Yes it is!!! My 189 only weights 850 (hull weight not rigged weight) and I have still run comfortably offshore many times.


----------



## d-a (Apr 20, 2010)

Thats incredible, I would imagine the 31(one of my potential next boats) does the same.

d-a


----------



## Nautical Son (Apr 20, 2010)

Parker Phoenix said:


> Dang, I'm impressed. Wonder what the standard offshore boat would do under this test.......




I can't believe nobody knocked this one outta the park(er)...

SINK....


----------



## wharfrat (Apr 20, 2010)

i heard the 20 will handle enough hp to run over 70 and will barely be 200 lbs heavier. for all those with deep pockets, the egret is second to none in a flats/inshore/nearshore boat with the capabillities to run offshore on the right days. i have had the opportunity to fish off several and they are insane. one day i will have one......


----------



## PaulD (Apr 21, 2010)

Yep! The 20 will be sporting an unlimited H.P. rating and will be hitting well over the 70 mph mark.
I have a friend that has a 189 CK like mine with a 250 ProXs on it and Frank put a pad on it for him. I rode with him at 76 mph in it......I loved it!


----------



## Capt. Richie Lott (Apr 21, 2010)

Man... Thats impressive. After 18 hours, she still floats. shes flooded, and still floats.

I have never had any problem saying Egrets are top notch.

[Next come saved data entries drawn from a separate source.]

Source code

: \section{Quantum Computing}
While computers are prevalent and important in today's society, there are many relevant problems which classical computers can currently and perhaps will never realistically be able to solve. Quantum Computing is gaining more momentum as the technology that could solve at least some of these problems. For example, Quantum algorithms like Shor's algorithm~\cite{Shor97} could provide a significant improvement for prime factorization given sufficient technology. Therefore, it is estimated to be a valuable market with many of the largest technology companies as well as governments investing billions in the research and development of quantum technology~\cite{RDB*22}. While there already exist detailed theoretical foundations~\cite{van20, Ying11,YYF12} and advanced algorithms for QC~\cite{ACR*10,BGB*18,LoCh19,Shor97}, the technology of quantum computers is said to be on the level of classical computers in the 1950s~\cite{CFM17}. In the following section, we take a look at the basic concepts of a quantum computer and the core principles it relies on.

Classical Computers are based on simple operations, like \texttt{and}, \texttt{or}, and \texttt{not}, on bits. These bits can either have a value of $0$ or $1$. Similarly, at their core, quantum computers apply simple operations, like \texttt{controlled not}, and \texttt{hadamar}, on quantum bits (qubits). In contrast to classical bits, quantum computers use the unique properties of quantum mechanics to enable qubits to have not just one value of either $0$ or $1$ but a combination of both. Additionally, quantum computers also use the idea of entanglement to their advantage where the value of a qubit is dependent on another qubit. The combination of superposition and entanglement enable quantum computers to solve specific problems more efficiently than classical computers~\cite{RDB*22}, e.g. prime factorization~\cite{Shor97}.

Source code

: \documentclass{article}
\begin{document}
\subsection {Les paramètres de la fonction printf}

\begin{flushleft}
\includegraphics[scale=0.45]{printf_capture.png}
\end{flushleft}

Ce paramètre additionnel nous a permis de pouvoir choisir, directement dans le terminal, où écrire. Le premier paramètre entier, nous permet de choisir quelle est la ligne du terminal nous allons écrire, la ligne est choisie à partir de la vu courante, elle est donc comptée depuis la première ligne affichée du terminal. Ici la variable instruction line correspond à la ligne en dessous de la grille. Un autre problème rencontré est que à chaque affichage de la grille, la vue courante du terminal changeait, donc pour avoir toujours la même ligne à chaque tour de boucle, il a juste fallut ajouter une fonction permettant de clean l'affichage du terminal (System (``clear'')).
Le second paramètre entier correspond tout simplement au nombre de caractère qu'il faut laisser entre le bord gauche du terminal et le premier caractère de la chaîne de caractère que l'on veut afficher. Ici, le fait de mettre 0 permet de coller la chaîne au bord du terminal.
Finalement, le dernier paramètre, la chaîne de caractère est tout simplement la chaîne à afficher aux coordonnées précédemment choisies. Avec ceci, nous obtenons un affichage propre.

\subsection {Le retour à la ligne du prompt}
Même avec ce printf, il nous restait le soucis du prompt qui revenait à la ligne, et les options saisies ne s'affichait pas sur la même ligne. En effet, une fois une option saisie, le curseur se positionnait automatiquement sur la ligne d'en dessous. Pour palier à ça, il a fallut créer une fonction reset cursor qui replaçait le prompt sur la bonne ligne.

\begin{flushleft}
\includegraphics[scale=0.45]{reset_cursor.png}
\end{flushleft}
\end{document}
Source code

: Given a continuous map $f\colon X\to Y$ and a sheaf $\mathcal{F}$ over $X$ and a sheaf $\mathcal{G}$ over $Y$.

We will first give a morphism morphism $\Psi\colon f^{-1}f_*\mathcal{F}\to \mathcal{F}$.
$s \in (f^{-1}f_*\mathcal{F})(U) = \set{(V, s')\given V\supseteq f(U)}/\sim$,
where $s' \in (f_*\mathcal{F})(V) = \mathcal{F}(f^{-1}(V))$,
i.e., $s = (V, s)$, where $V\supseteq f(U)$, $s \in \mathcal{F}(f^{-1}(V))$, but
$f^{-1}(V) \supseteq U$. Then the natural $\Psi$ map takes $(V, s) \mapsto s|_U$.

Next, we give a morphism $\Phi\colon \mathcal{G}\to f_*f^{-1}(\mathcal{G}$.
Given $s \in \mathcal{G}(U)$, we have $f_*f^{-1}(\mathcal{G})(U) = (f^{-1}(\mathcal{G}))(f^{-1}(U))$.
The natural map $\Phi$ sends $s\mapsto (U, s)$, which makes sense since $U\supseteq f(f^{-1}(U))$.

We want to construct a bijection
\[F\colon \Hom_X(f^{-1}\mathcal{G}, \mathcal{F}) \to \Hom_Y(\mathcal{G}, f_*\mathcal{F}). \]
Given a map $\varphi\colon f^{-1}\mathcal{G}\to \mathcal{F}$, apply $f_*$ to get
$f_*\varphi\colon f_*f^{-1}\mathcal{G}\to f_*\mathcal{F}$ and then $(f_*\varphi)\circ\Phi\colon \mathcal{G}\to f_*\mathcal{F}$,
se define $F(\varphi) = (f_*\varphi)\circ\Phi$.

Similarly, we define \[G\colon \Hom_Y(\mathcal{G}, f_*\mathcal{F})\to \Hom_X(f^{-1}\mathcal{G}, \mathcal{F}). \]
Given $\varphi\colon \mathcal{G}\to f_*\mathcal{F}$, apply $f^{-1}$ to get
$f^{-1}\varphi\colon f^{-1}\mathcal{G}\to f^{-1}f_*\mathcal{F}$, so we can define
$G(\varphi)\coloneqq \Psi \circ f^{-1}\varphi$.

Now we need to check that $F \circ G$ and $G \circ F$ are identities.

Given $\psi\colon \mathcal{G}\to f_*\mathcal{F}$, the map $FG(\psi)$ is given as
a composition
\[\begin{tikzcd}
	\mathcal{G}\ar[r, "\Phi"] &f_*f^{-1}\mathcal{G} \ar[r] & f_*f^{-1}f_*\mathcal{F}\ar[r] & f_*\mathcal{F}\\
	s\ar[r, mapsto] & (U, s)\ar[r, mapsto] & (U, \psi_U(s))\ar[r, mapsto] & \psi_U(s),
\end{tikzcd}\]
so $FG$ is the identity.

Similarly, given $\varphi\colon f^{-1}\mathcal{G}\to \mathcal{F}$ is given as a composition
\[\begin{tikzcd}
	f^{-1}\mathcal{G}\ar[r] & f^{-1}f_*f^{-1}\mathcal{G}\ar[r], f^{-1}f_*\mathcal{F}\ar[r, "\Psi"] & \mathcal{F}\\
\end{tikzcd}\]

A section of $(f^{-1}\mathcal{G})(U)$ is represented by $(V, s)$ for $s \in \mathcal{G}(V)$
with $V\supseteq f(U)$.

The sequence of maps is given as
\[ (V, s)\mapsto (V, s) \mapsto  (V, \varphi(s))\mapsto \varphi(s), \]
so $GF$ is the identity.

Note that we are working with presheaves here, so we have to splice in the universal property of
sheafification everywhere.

But, I didn't know all that..... Wow... Wish I could afford a 31 Offshore.


----------



## PaulD (Apr 21, 2010)

Richie here is the company write up on the 306. I can tell you I've been on the 29 and it's huge! It fishes like a 33' and the lay out is awesome! The 306 is the enclosed transom, diesel verson.

From the Company:

306 Specifications - View Standard Options

".......The new Egret 306 is the next generation of fishing machine. The goal - to make offshore fishing affordable again; and doing it in style!

Egret Boats teamed up with Volvo Penta and Morehead Yacht Sales to build a single diesel engine fishing machine that will out-perform and out-function it's competitors for a fraction of the operating cost.

In 2006 a new manufacturing facility was built in Washington, North Carolina. It is here Egret boats build their well known flat boats as well as their latest offering; the 306 Offshore. All Egret hulls are constructed with advanced composite laminates; Carbon fiber, Kevlar and Fiberglass. Precise manufacturing controls using the latest resin transfer vacuum bag technology as well as closed cell foam cores achieve the ultimate in strength and lightness. These hi-tech building techniques mean that the Egret 306 weighs in 1500 to 2000lbs lighter than its competitors.

The 306 utilizes the latest Volvo D6 common rail fuel injection, electronic control, diesel engine as the power plant. The inboard engine is mid-ship driving through a jackshaft to the new Volvo duoprop outdrive. This arrangement effectively cleans up the transom for fishing. The mid-ship location gives improved weight distribution which together with its lighter displacement contributes to economic operation and creates an awesome ride.

At a cruise of 32mph (high cruise is 38-40) the boat consumes only 8.9 gph. Tankage is 180 gallons and cruising range can exceed 600 miles. Top speed exceeds 45 mph. The very economic burn rate when compared to boats with twin 250hp outoboards at similar speed shows a fuel saving of about 2/3rds. That is a saving of almost 20 gph or close to $100 per/hour!! At 1000 hours this translates to near $100,000 in fuel savings..."


----------



## Capt. Richie Lott (Apr 23, 2010)

Hey Paul.... Now tell me, why in the world wont they do this with other boats? What exactly is goin on here.


----------



## PaulD (Apr 23, 2010)

Well, If a manufacturer wants his boat to have this test done they can submit it to the coast guard on a volunteer basis. However, if the hull fails then they have to recall all the hulls that were produced that year. Also, all boats that the coast guard has for their use must pass this test before they will allow them to become actively used by them.


----------